Reputasi. Marcus Aurelius benar. Reputasi bukan milik kita. Reputasi adalah persepsi orang lain. Dan persepsi... seperti awan. Berubah-ubah. Datang dan pergi. Tapi mengapa masih sakit?
Margaret ingat malam itu. Malam ketika Lili menelepon, suaranya bergetar. "Kaka Retha, beta sonde tau mo bagaimana. Pak Zakarias tanya soal laporan itu. Beta... beta..."
Dan Retha, dengan bodohnya, berkata: "Bilang sa itu kesalahan kita dua. Kita hadapi sama-sama."
Kesalahan pertama: mempercayai orang lain akan bertindak seperti dirinya.
Kesalahan kedua: tidak memahami bahwa ketakutan bisa membuat orang melakukan hal-hal yang di luar karakter mereka.
Atau... mungkin itu memang karakter Lili yang sesungguhnya?
"Terimalah hal-hal yang tidak dapat kamu ubah..."
Seneca benar. Tapi Seneca tidak pernah bekerja di bank swasta di tahun 2025. Seneca tidak pernah merasakan bisikan-bisikan di pantri.

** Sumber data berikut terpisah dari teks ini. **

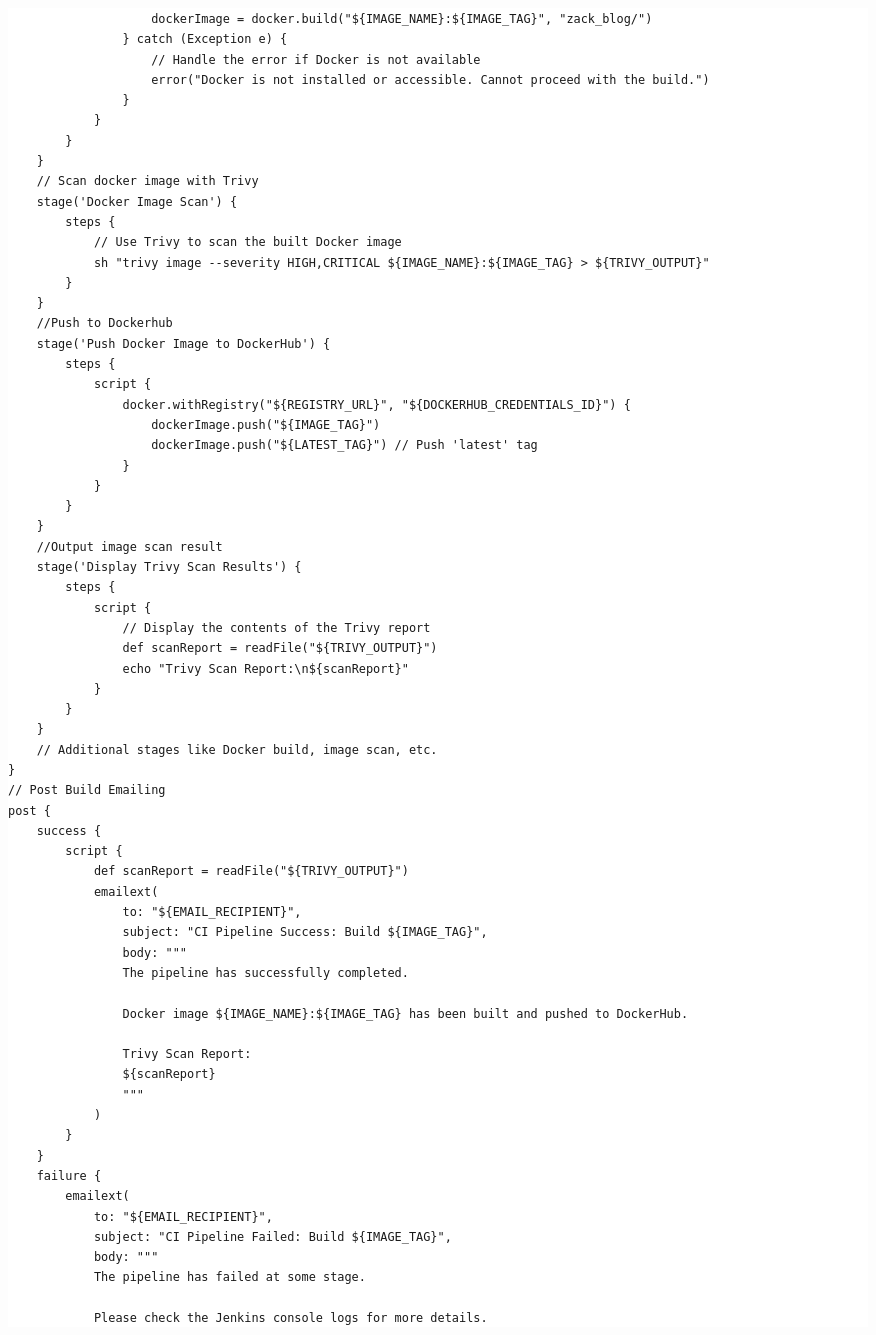                         dockerImage = docker.build("${IMAGE_NAME}:${IMAGE_TAG}", "zack_blog/")
                    } catch (Exception e) {
                        // Handle the error if Docker is not available
                        error("Docker is not installed or accessible. Cannot proceed with the build.")
                    }
                }
            }
        }
        // Scan docker image with Trivy
        stage('Docker Image Scan') {
            steps {
                // Use Trivy to scan the built Docker image
                sh "trivy image --severity HIGH,CRITICAL ${IMAGE_NAME}:${IMAGE_TAG} > ${TRIVY_OUTPUT}"
            }
        }
        //Push to Dockerhub
        stage('Push Docker Image to DockerHub') {
            steps {
                script {
                    docker.withRegistry("${REGISTRY_URL}", "${DOCKERHUB_CREDENTIALS_ID}") {
                        dockerImage.push("${IMAGE_TAG}")
                        dockerImage.push("${LATEST_TAG}") // Push 'latest' tag
                    }
                }
            }
        }
        //Output image scan result
        stage('Display Trivy Scan Results') {
            steps {
                script {
                    // Display the contents of the Trivy report
                    def scanReport = readFile("${TRIVY_OUTPUT}")
                    echo "Trivy Scan Report:\n${scanReport}"
                }
            }
        }
        // Additional stages like Docker build, image scan, etc.
    }
    // Post Build Emailing 
    post {
        success {
            script {
                def scanReport = readFile("${TRIVY_OUTPUT}")
                emailext(
                    to: "${EMAIL_RECIPIENT}",
                    subject: "CI Pipeline Success: Build ${IMAGE_TAG}",
                    body: """
                    The pipeline has successfully completed.

                    Docker image ${IMAGE_NAME}:${IMAGE_TAG} has been built and pushed to DockerHub.

                    Trivy Scan Report:
                    ${scanReport}
                    """
                )
            }
        }
        failure {
            emailext(
                to: "${EMAIL_RECIPIENT}",
                subject: "CI Pipeline Failed: Build ${IMAGE_TAG}",
                body: """
                The pipeline has failed at some stage.

                Please check the Jenkins console logs for more details.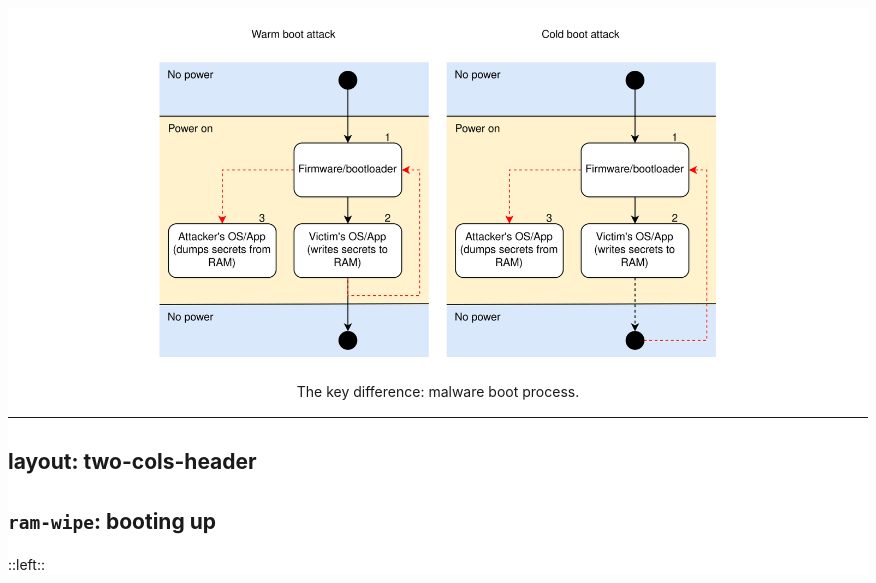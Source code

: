 <center><img src="/../img/warm-vs-cold-boot-attack.svg" width="65%" /></center>

<br>
<center>The key difference: malware boot process.</center>

---
layout: two-cols-header
---

## `ram-wipe`: booting up

::left::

Tatapan-tatapan miring di koridor. Senyuman palsu yang lebih menyakitkan daripada teriakan langsung.
"Kaka Retha, lu baik-baik sa?"
Suara Andi, teman dari divisi kredit. Matanya itu khawatir. Atau hanya ingin tahu gosip terbaru?
Margaret tidak tahu lagi bagaimana membedakan keduanya.
"Baik."
Jawaban otomatis. Seperti mesin ATM yang mengeluarkan uang ketika PIN benar.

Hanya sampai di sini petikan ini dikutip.